RIPLEY - On May 17, the future of Ripley's public library will be in the hands of voters from the school district.

After much deliberation and research, the Ripley Free Library board decided to become a District Library. This means that its funding will come from taxes paid by residents within the geographical school district area. The matter now goes to voters for approval.

Library Director Rhonda Thompson noted that, while the school district will collect the tax, the relationship with the school district ends there. ""We are completely independent of Ripley School District," she said. "They don't run us and we don't run them."

Article Photos

Photo by David Prenatt
Ripley Library board president Janet Skinner, left and library director Rhonda Thompson conduct a public information session about becoming a District Library.

Thompson and library board President Janet Skinner hosted one of several public informational meetings regarding the change on April 21 at the library. Thompson said that the change will allow the library not only to keep its current programming and operation, but to expand its services to the community.

The public library in the United States, which dates back to the early 1700's, was a repository for books, papers, and records. The public library of 2016 not only provides its patrons with books, periodicals, and papers, but also with printing and copying services, DVDs and books on tape, the use of up-to-date technology, and a variety of educational programs.

By the late 20th century, public libraries across the US faced budget shortfalls, due to funding cuts. Thompson explained that the Ripley library operates on budget of $28,600 from the town, $3,000 from the school, and fundraising efforts.
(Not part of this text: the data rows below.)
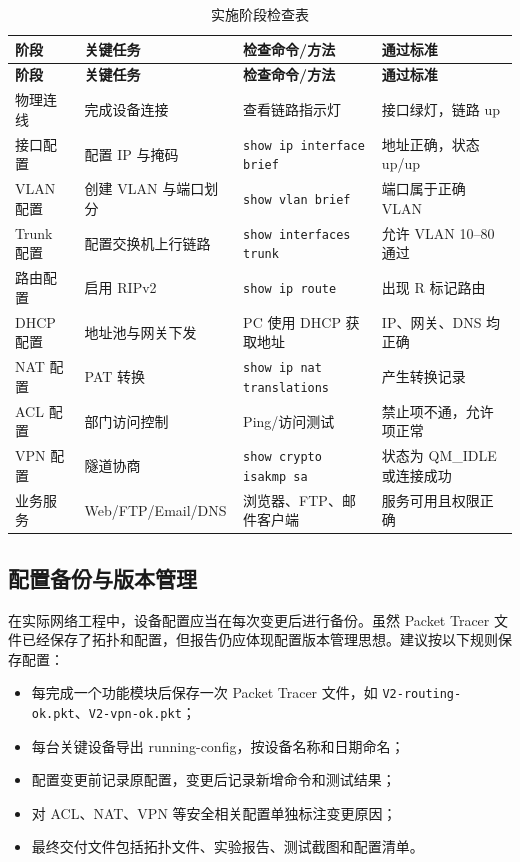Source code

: \documentclass[12pt,a4paper]{ctexart}
\begin{document}
\begin{longtable}{|p{2.5cm}|p{4cm}|p{4cm}|p{3.5cm}|}
\caption{实施阶段检查表}
\label{tab:deploy-checklist}\\
\hline
\textbf{阶段} & \textbf{关键任务} & \textbf{检查命令/方法} & \textbf{通过标准} \\ \hline
\endfirsthead
\hline
\textbf{阶段} & \textbf{关键任务} & \textbf{检查命令/方法} & \textbf{通过标准} \\ \hline
\endhead
物理连线 & 完成设备连接 & 查看链路指示灯 & 接口绿灯，链路 up \\ \hline
接口配置 & 配置 IP 与掩码 & \texttt{show ip interface brief} & 地址正确，状态 up/up \\ \hline
VLAN 配置 & 创建 VLAN 与端口划分 & \texttt{show vlan brief} & 端口属于正确 VLAN \\ \hline
Trunk 配置 & 配置交换机上行链路 & \texttt{show interfaces trunk} & 允许 VLAN 10--80 通过 \\ \hline
路由配置 & 启用 RIPv2 & \texttt{show ip route} & 出现 R 标记路由 \\ \hline
DHCP 配置 & 地址池与网关下发 & PC 使用 DHCP 获取地址 & IP、网关、DNS 均正确 \\ \hline
NAT 配置 & PAT 转换 & \texttt{show ip nat translations} & 产生转换记录 \\ \hline
ACL 配置 & 部门访问控制 & Ping/访问测试 & 禁止项不通，允许项正常 \\ \hline
VPN 配置 & 隧道协商 & \texttt{show crypto isakmp sa} & 状态为 QM\_IDLE 或连接成功 \\ \hline
业务服务 & Web/FTP/Email/DNS & 浏览器、FTP、邮件客户端 & 服务可用且权限正确 \\ \hline
\end{longtable}

\subsection{配置备份与版本管理}

在实际网络工程中，设备配置应当在每次变更后进行备份。虽然 Packet Tracer 文件已经保存了拓扑和配置，但报告仍应体现配置版本管理思想。建议按以下规则保存配置：

\begin{itemize}
    \item 每完成一个功能模块后保存一次 Packet Tracer 文件，如 \texttt{V2-routing-ok.pkt}、\texttt{V2-vpn-ok.pkt}；
    \item 每台关键设备导出 running-config，按设备名称和日期命名；
    \item 配置变更前记录原配置，变更后记录新增命令和测试结果；
    \item 对 ACL、NAT、VPN 等安全相关配置单独标注变更原因；
    \item 最终交付文件包括拓扑文件、实验报告、测试截图和配置清单。
\end{itemize}
\end{document}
Materials, programs, technology upgrades, and utilities must be paid with a very limited budget, according to Skinner and Thompson. The trustees and staff are faced with offering limited hours, making cuts to material purchases, curtailing programs, including the children's summer reading program, eliminating technology upgrades and maintenance, and cutting the staff, which consists of three part-time employees.

"We always operate on a deficit," Thomson said. "By becoming a district library, we wo0ld not have to do that and we would become much more stable."

Becoming a district library would give the library a budget of $85,000, raised by a tax of $1.04 per $1000 assessed property value. However, noted Skinner, "We will lose town funding, so taxpayers will realize a decrease of $0.21 per thousand in the town tax. Therefore, the net effect will be an increase of $0.83 per thousand."

"The library will share the school district's boundaries, the library will live within its own tax cap, and the school district will collect the library's funding and turn it over to us," Thompson said.

Thompson indicated that in 2015, over 13,600 people visited Ripley Free Library and the computers were used 3,743 times. She noted that of the seven computers library patrons were accustomed to, only two are still in service.

Thompson said that the value of all library programs in 2015 has been estimated at $217,718. "These numbers show that Ripley needs the library, and we'd like to be able to give them [the patrons] more," she said.

Skinner noted that when a Library becomes a District, trustees are elected by school district voters. The district will be established by a vote of the school's district's residents and voters will elect seven library trustees.

The Board President and Library Director said that if approved, they hope to increase library hours of operation, increase internet bandwidth, give patrons a better wireless experience, increase the budget for new materials, purchase new technology, and offer enhanced printing and copying services.

Thompson noted that "One of the big blocks we have faced is that Ripley is fund-raised out. The Bicentennial Committee, the churches, and other groups all hold fund-raisers."

"The library itself will not be able to do fundraising if we become a Library district," said Skinner. "Friends of the Library can hold fund-raisers, but not the board," she added.

Thompson and Skinner said the vote is scheduled for Tuesday, May 17 from 2 to 8 pm at the school. They said the District proposal and the trustee elections will be separate items on the ballot.